Esther Perel trifft profil vor Erscheinen der deutschen Ausgabe in London. Sie ist zu einem Vortrag in der “Central Westminster Hall” angereist. Ihr Gastgeber ist der britisch-schweizerische Philosoph Alain de Botton. Der Saal ist mit 2300 Fans bis zum letzten Platz gefüllt. Sie bekommen, was sie erwartet haben: einen interaktiven Workshop. Die energetische Frau springt fast ins Publikum vor Eifer und Vergnügen. Die zweifache Mutter und Ehefrau stellt Fragen, sie hört zu. Nicht nur Frauen strömen in ihre öffentlichen und privaten Therapiesitzungen. Vierzig Prozent sind Männer. In der ersten Reihe in London sitzt einer, der wissen muss, warum: Ehemann Jack Saul.
“Die Macht der Affäre. Warum wir betrügen und was wir daraus lernen können: Ein Buch für alle, die schon einmal geliebt haben.”, HarperCollins, 320 Seiten, 22 Euro. Erscheint am 12. März.
Perel: Wieso wollten Sie gerade über Untreue schreiben, ist da nicht schon alles gesagt?

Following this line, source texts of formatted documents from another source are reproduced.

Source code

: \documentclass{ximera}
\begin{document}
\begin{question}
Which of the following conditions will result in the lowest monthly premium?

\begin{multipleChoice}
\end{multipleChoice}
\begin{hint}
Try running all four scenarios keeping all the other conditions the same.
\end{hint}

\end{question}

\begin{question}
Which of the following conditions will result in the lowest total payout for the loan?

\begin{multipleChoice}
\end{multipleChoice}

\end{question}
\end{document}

Perel: Im Buch geht es eigentlich nicht nur um Untreue. Der deutsche Titel reduziert das Thema außerdem noch auf “Affären”. Mein Buch ist viel weiter gefasst. Es geht um moderne Liebe. Untreue ist nur der Fokuspunkt, weil sie das ganze menschliche Drama zeigt: Liebe, Sex, Leidenschaft, Eifersucht, Rache. Affären sind zum ersten Mal in der Geschichte der größte Grund für Scheidung geworden.
Profil: Wie kommt das?
Perel: Romantische Liebe war noch nie so normal wie heute. Die Leute wollen heute von ihren Beziehungen mehr als jemals zuvor in der Geschichte. Früher waren Beziehungen durch Regeln, Aufgaben und Pflichten bestimmt. Die großen Entscheidungen waren einem aus der Hand genommen. Heirat war die Norm, Sex folgte, dann die Kinder. Aber jetzt ist alles in Verhandlung: Soll man heiraten und wenn ja wann? Kinder ja oder nein und wenn ja, früh oder spät? Eines oder zwei?

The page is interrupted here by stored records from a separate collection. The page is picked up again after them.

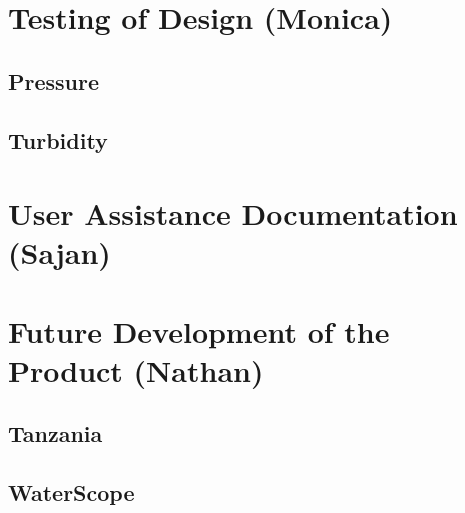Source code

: \documentclass[12pt]{article}
\begin{document}
\section{Testing of Design (Monica)}

\subsection{Pressure}

\subsection{Turbidity}

\section{User Assistance Documentation (Sajan)}

\section{Future Development of the Product (Nathan)}

\subsection{Tanzania}

\subsection{WaterScope}
\end{document}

Profil: Wenn man sich jetzt frei entscheiden kann, warum haben die Leute dann überhaupt Affären? Man kann sich ja trennen, wenn die Sache nicht funktioniert.
Perel: Genau darum geht es mir: Warum sind Menschen selbst in glücklichen Beziehungen bereit, alles zu riskieren? Früher suchte man Abwechslung, weil Ehen Liebe und Leidenschaft gar nicht bieten sollten. Heute ist es umgekehrt. Wenn die Beziehung nicht genug Liebe und Leidenschaft gibt, dann gehen die Menschen fremd. Wenn wir uns einen Partner aussuchen, dann wählen wir auch eine Geschichte. Manchmal findet man sich in einer Rolle von einem Stück wieder, für die man nicht vorgesprochen hat. Die Idee, dass man gelegentlich die eigene Lust für die Familie opfern muss, die ist aus der Mode gekommen.
Profil: Besonders bei Frauen?
Perel: Das Risiko ist für Frauen einfach nicht mehr so groß wie früher. Vor Erfindung der Pille war Verhütung viel schwieriger. Wirtschaftlich waren die meisten Frauen abhängig. Traditionell hat man gesagt: Männer betrügen, weil sie sich langweilen und Abwechslung brauchen. Und Frauen, weil sie sich nach Intimität sehen und einsam sind. Ich glaube, wir haben die Motive mit dem Ergebnis verwechselt.
Profil: Glauben Sie, Frauen und Männer sind sich viel ähnlicher als gedacht?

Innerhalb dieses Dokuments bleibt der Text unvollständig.